In the event a change of control occurs (as defined under the indenture), each holder will have the right to require the Company to repurchase all or any part (equal to $2,000 or larger integral multiples of $1,000) of such holder’s Notes at a purchase price in cash equal to 101% of the aggregate principal amount of the Notes repurchased plus accrued and unpaid interest, if any, to the date of purchase (subject to the right of holders of record on the relevant record date to receive interest due on the relevant interest payment date).
 
Credit Facility
 
As of April 1, 2011, the Credit Facility provided a revolving line of credit of $325.0 million (including up to $35.0 million of letters of credit), with a maturity date of January 25, 2016. On January 25, 2011, the Company amended the Credit Facility to (1) increase the Company’s revolving line of credit from $275.0 million to $325.0 million, (2) extend the maturity date of the Credit Facility from July 1, 2012 to January 25, 2016, (3) decrease the commitment fee and the applicable margin for Eurodollar and base rate loans under the Credit Facility, and (4) amend certain financial and other covenants to provide the Company with increased flexibility.
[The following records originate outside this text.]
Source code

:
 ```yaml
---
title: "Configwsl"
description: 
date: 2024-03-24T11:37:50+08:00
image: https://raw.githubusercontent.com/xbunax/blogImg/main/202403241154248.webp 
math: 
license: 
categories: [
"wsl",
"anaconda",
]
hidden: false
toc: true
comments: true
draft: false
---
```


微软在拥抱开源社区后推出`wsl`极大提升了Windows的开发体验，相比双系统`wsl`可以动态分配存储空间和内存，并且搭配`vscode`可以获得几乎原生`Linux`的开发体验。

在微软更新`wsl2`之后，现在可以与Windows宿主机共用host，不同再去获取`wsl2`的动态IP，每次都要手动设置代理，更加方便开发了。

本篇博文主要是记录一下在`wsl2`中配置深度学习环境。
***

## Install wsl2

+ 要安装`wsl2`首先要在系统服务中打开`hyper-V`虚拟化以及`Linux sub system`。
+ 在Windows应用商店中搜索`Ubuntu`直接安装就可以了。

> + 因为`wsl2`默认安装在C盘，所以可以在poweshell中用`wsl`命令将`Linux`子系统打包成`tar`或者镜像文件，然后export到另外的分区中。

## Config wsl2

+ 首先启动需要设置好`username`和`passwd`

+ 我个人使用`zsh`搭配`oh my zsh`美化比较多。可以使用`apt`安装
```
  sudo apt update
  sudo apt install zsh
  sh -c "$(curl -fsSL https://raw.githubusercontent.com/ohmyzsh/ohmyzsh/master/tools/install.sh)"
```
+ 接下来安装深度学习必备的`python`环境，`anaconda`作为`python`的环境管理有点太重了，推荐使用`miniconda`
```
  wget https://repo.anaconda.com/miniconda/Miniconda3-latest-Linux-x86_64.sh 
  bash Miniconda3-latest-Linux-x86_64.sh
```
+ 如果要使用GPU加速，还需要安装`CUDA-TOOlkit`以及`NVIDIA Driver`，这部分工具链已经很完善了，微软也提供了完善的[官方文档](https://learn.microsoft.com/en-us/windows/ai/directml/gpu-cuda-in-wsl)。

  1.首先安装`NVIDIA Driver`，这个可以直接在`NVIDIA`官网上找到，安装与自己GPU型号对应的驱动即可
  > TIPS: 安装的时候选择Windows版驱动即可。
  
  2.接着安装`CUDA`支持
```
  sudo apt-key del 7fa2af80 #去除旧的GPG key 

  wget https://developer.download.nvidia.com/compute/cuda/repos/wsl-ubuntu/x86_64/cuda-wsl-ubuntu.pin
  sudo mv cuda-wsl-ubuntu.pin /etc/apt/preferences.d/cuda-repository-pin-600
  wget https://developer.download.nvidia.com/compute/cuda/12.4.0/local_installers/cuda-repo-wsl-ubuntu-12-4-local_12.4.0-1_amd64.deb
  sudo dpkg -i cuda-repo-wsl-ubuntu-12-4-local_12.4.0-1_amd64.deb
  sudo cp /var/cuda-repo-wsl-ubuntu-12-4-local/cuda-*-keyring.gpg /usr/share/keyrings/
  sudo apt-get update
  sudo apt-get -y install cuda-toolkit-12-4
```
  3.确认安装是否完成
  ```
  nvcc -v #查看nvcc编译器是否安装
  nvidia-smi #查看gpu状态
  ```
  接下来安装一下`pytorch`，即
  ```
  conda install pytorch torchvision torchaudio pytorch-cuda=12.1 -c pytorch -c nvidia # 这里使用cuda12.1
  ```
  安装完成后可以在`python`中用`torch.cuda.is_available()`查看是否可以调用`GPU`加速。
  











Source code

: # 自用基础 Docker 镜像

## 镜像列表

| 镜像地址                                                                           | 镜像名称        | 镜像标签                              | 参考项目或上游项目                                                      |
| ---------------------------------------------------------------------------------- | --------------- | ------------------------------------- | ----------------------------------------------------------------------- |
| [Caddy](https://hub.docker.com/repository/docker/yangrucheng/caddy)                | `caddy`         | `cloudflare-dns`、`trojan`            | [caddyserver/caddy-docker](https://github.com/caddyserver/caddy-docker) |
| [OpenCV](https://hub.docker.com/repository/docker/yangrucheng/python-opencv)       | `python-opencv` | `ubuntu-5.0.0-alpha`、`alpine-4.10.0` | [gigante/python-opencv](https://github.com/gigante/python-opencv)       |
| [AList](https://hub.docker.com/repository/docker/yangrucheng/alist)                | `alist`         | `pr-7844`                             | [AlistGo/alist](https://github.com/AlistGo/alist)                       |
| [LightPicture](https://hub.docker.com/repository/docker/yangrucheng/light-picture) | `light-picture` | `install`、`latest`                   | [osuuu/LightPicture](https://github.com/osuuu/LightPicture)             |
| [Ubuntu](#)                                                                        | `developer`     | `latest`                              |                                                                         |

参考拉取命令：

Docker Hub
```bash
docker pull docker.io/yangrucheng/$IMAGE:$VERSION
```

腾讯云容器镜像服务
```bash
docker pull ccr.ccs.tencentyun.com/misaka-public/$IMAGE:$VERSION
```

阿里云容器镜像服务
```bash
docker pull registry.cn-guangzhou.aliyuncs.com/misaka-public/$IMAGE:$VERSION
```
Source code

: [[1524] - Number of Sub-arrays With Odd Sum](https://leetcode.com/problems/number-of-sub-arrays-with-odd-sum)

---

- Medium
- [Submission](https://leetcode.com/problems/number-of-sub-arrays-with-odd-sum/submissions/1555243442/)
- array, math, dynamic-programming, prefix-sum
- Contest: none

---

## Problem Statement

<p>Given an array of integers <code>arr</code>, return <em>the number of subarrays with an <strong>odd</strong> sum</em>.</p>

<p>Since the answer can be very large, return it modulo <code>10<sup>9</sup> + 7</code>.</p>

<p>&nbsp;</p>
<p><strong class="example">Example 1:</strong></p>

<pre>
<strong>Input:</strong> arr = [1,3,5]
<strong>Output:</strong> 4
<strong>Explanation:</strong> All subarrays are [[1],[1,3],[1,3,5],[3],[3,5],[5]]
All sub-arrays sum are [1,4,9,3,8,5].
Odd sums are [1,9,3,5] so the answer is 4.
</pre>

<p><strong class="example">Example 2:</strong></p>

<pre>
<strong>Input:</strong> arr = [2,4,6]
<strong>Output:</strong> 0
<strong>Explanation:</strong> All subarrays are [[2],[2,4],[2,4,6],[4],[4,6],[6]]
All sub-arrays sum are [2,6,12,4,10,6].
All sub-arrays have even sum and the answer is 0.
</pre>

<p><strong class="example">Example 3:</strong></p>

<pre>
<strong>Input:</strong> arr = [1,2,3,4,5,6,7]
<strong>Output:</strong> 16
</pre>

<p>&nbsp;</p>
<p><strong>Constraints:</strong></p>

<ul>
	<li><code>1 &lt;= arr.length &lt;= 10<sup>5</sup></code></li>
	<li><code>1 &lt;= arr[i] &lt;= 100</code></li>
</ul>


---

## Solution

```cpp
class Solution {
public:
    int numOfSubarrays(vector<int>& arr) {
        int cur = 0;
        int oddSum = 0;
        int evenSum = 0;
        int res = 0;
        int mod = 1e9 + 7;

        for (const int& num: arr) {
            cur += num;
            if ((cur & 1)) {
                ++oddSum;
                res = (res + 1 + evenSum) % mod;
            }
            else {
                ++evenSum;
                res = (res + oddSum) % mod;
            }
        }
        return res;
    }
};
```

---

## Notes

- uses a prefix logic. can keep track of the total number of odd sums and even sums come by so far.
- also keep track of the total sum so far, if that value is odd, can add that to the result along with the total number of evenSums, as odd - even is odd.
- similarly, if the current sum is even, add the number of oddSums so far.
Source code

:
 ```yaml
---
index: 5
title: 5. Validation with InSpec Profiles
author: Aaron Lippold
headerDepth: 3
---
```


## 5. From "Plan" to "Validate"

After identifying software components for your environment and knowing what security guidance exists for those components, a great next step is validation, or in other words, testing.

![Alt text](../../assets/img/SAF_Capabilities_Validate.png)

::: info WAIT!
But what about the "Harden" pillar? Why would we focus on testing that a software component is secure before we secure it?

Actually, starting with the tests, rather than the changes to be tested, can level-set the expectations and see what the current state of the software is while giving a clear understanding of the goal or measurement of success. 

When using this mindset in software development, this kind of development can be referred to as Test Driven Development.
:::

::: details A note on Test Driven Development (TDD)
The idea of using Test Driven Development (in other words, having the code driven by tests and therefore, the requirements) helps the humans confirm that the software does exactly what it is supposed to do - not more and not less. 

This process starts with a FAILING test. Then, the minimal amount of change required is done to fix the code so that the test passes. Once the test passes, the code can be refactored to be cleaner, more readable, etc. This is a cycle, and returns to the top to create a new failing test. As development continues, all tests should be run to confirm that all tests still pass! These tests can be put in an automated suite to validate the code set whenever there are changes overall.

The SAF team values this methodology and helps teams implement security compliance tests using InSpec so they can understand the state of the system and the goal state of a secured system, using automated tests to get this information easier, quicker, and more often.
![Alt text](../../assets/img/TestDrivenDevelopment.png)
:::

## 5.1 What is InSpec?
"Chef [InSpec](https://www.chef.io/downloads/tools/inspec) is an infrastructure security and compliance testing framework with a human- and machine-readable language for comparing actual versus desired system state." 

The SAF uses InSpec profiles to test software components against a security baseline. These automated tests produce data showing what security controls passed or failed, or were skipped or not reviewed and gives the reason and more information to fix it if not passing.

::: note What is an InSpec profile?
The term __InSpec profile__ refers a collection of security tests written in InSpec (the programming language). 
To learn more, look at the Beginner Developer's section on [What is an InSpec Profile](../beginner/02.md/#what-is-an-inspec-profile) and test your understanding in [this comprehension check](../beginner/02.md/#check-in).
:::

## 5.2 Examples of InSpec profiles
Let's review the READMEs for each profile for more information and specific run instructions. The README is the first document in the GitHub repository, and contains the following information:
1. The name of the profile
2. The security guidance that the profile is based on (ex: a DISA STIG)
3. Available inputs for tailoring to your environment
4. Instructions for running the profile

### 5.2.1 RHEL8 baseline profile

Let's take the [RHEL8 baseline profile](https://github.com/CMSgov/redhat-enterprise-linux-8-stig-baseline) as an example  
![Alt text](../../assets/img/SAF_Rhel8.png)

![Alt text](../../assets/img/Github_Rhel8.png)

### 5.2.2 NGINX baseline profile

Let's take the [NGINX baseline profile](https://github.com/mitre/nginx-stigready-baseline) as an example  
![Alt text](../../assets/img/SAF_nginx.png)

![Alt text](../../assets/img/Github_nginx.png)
Borrowings under the Credit Facility bear interest, at the Company’s option, at either (1) the highest of the Federal Funds rate plus 0.50%, the Eurodollar rate plus 1.00% or the administrative agent’s prime rate as announced from time to time, or (2) at the Eurodollar rate plus, in the case of each of (1) and (2), an applicable margin that is based on the ratio of the Company’s debt to earnings before interest, taxes, depreciation and amortization (EBITDA). At April 1, 2011, the weighted average effective interest rate on the Company’s outstanding borrowings under the Credit Facility was 3.29%. The Company has capitalized certain amounts of interest expense on the Credit Facility in connection with the construction of ViaSat-1, related gateway and networking equipment and other assets currently under construction. The Credit Facility is guaranteed by certain of the Company’s domestic subsidiaries and collateralized by substantially all of the Company’s and the Guarantor Subsidiaries’ assets.
 
The Credit Facility contains financial covenants regarding a maximum leverage ratio, a maximum senior secured leverage ratio and a minimum interest coverage ratio. In addition, the Credit Facility contains covenants that restrict, among other things, the Company’s ability to sell assets, make investments and acquisitions, make capital expenditures, grant liens, pay dividends and make certain other restricted payments.
 
The Company was in compliance with its financial covenants under the Credit Facility as of April 1, 2011. At April 1, 2011, the Company had $60.0 million in principal amount of outstanding borrowings under the Credit Facility and $14.3 million outstanding under standby letters of credit, leaving borrowing availability under the Credit Facility as of April 1, 2011of $250.7 million.
 
Capital leases
 
Occasionally the Company may enter into capital lease agreements for various machinery, equipment, computer-related equipment, software, furniture or fixtures. As of April 1, 2011, the Company had approximately $3.1 million outstanding under capital leases payable over a weighted average period of 36 months. These lease agreements bear interest at a weighted average rate of 4.69% and can be extended on a month-to-month basis after the original term. The Company had no material capital lease arrangements as of April 2, 2010.